CHP'Lİ MİLLETVEKİLLERİNE TEPKİ

Burada her zaman söylediğimiz Suriye Suriyelilerindir ilkesine bağlı kalıyoruz. Esad'ın yaptığı katliamlar Suriye'deki alevilere mal edilemez. DEAŞ'ın yaptığı katliamlar Suriye'deki Arap ve sünnilere mal edilemez. Mezheplerin her biri son derece saygıdeğer düşünce okullarıdır. Ama siyasi mezhepçilik büyük bir zehirdir. Ona rağmen bazı CHP milletvekillerinin cümlelerimizi hedef almak adına son derece yanlış bir takım eksende üstelik çarpıtma yaparak olayı başka bir yere taşımaya çalıştıklarını gördük. Bu milletvekillerinin sayısı birkaç kişiyi geçmiyor. Biz meşru yönetime karşı silah çekmiş ve hangi grup olduğunu bildiğimiz gruplara Esad artığı derken onlar biz oradaki Şii'lere Alevi'lere Esad artığı diyormuşuz gibi bir propaganda içerisine girdiler. Bu yalandır. Buradan bir siyasi kaldıraç elde etmeye çalıştılar. Yaptıkları iş son derece ilkel ve oradaki kardeşliğe zarar veren bir siyasi mezhepçilikten başka hiçbir şey ifade etmemektedir.

"TERÖRİST TERÖRİSTTİR"

Herhangi terör olayı karşısında topyekün bir grubun suçlanması o terör eylemi gerçekleştirenlerin amacına hizmet eder. Hiçbir etnik, mezhebi grubun topyekün suçlanması doğru değildir. Nusayri terörist, Sünni terörist, Alevi terörist, Arap terörist, Kürt terörist, Türkmen terörist demek yanlıştır. Terörist teröristtir. Biz bunların hepsine karşıyız. Orada 2-3 CHP milletvekilinin alenen siyasi mezhepçilik yapmasının nasıl kışkırtıcılık yaptığı görülmüştür.
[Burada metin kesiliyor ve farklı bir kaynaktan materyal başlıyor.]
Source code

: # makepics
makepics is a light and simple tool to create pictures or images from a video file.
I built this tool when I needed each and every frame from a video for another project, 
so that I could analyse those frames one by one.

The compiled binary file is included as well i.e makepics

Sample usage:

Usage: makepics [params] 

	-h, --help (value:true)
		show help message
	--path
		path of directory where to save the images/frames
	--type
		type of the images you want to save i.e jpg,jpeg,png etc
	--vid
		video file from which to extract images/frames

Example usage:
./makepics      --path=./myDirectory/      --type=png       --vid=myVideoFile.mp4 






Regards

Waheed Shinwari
Gözaltındaki Beylikdüzü Belediye Başkanı Murat Çalık'tan ilk mesaj! Gözaltındaki Beylikdüzü Belediye Başkanı Murat Çalık'tan ilk mesaj!

"BAAS REJİMİ KURMAK İSTEYENLERİN NE YAPMAK İSTEDİĞİNİ GÖRÜYORUZ"
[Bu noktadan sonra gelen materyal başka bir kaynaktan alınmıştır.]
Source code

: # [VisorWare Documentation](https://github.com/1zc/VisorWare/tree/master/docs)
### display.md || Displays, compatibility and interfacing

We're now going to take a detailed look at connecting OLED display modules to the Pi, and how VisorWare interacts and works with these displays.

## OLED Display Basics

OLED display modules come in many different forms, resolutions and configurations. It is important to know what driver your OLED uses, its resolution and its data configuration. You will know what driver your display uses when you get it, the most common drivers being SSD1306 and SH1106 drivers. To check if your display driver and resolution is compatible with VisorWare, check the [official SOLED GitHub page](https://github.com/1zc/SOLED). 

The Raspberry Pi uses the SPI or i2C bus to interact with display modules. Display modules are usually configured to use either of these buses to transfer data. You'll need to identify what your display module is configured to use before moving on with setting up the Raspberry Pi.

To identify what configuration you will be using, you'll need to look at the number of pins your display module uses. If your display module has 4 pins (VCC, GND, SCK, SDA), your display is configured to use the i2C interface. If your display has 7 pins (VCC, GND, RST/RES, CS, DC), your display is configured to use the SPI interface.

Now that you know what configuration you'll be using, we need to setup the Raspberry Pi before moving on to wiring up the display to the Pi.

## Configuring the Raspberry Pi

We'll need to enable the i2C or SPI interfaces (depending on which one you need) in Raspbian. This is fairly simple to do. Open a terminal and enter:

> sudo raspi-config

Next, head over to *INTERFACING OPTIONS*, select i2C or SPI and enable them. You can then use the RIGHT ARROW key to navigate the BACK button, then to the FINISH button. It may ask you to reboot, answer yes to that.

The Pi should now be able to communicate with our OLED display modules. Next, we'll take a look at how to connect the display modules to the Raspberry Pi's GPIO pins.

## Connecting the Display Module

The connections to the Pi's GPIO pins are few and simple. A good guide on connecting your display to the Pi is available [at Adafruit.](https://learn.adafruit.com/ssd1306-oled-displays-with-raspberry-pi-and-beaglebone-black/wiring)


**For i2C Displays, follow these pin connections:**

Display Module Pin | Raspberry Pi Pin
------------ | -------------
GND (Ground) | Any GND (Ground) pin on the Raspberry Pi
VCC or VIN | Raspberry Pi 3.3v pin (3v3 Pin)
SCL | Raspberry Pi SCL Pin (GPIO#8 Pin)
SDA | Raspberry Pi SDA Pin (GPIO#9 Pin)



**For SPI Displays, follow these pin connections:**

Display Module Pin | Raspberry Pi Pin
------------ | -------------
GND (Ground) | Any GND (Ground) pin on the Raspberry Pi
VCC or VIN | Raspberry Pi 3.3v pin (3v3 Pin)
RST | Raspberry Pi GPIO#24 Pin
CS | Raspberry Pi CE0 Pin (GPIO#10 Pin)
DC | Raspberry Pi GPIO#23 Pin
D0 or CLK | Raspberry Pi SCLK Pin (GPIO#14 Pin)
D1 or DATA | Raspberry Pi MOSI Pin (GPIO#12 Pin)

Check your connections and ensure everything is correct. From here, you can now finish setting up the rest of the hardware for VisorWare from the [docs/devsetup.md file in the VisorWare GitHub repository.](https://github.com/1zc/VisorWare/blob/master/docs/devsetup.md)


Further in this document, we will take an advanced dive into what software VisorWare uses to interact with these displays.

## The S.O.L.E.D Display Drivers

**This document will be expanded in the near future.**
Orada yıllarca kendilerinin herhangi bilgisi bile olmadığı durumlarda biz orada Sünni, Nusayri, Alevi, Dürzi liderlerle yıllardan beri ilişkilerimizi sürdürüyoruz. Ülkemizi siyasi mezhepçilik belasından da kurtarma konusundan hassasiyetimizi en yüksek seviyede tutmaya devam edeceğiz. Baas rejimi kurmak isteyenlerin ne yapmak istediğini görüyoruz. Yıllar önce Sayın Cumhurbaşkanımız geçmişte Esad yönetimiyle görüştüğü zamanlarda oradaki Kürtlerin ve farklı mezheplerin eşit muamele görmesinden bahsediyordu. Terörle bulaşmış bütün unsurların Suriye'den temizlenmesi gerektiğini söylüyoruz. Etnik ve mezhep gruplarının Suriye'nin geleceğinde eşit rol üretmelidir.

"TÜRKİYE-ERMENİSTAN NORMALLEŞME SÜRECİ İVME KAZANACAKTIR"
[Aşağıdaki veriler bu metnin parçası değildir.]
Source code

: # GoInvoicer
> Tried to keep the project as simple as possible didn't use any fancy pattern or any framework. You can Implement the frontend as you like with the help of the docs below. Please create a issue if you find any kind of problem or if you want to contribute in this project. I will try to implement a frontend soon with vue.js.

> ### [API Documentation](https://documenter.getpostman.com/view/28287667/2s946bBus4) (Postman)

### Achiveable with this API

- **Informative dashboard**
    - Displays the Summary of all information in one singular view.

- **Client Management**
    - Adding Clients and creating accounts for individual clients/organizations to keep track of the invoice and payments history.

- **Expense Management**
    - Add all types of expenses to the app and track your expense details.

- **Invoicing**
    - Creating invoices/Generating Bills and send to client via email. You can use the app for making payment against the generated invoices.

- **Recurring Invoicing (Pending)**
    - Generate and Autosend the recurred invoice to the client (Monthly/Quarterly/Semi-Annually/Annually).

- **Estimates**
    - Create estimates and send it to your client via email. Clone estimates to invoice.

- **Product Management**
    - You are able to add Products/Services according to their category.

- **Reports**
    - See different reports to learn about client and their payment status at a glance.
Ermenistan'ın Azerbaycan'ı hedef alan yasaları birtakım anayasa maddelerini değiştirmesi son derece önemli olacaktır. Yıllarca sorunu çözmek için kurulmuş ama sorunu çözmekten çok karmaşıklığına yol açmış AGİT/MİNSK grubunun herhangi bir anlamı kalmamıştır. Bundan sonrasında bütün adımlar gerçekleştiği zaman Türkiye-Ermenistan arasındaki normalleşme süreci ivme kazanacaktır. Kafkasya barışı kazançlı çıkacaktır."

AK PARTİ-DEM GÖRÜŞMESİ

Bizim odağımız PKK'nın silahları bırakması ve kendini feshetmesidir. Ben ve Efkan Bey daha önceki süreçlerde de bulunmuştuk. Bugün gelinen noktada Sayın Devlet Bahçeli'nin tarihi çağrısı, Sayın Cumhurbaşkanımızın iradesi önemli bir fırsat penceresi araladı. Milletin değerlerinden taviz verme yaklaşımımız yok. Pazarlık gündemimizde değil.

Bizim meseleye yaklaşımımız Türkiye'de siyasal ve sosyal alanlardaki sorunların çözümü için demokrasi standartlarının yükseltilmesidir. Bu konuyla ilgili mesele terör örgütünün silahları bırakmasıdır. Şart olarak herhangi bir şeyin gündeme gelmemesi gerekir. PKK'nın silah bırakmasını doğrudan hedeflemeyen, ateşkes gibi bir takım geçiş kategorilerinin de olmaması gerekir. Bizim odağımız bu çerçevedir. PKK silah bırakmalıdır, bu tüm unsurlarıyla gerçekleşmelidir.

ŞAM-SDG ARASINDAKİ ANLAŞMA

Anlaşmadan sonra bazı YPG yetkililerinin bu anlaşmayı farklı yorumlamaya dönük bir takım beyanlarını duyduk. Bu meseleyi olumsuz noktaya götürür. Bu Suriye yönetimi açısından da güvenliği açısından da bizim açımızdan da olumsuzdur. Anlaşmanın maddelerinin toprak bütünlüğüne katkı verecek şekilde hayata geçmesi gerekir. Bir geçiş süreci öngörülmüş. Uzun süreçler bir sürü provokasyona açıktır. Burada tabii ki Suriye yönetimini destekleyeceğiz."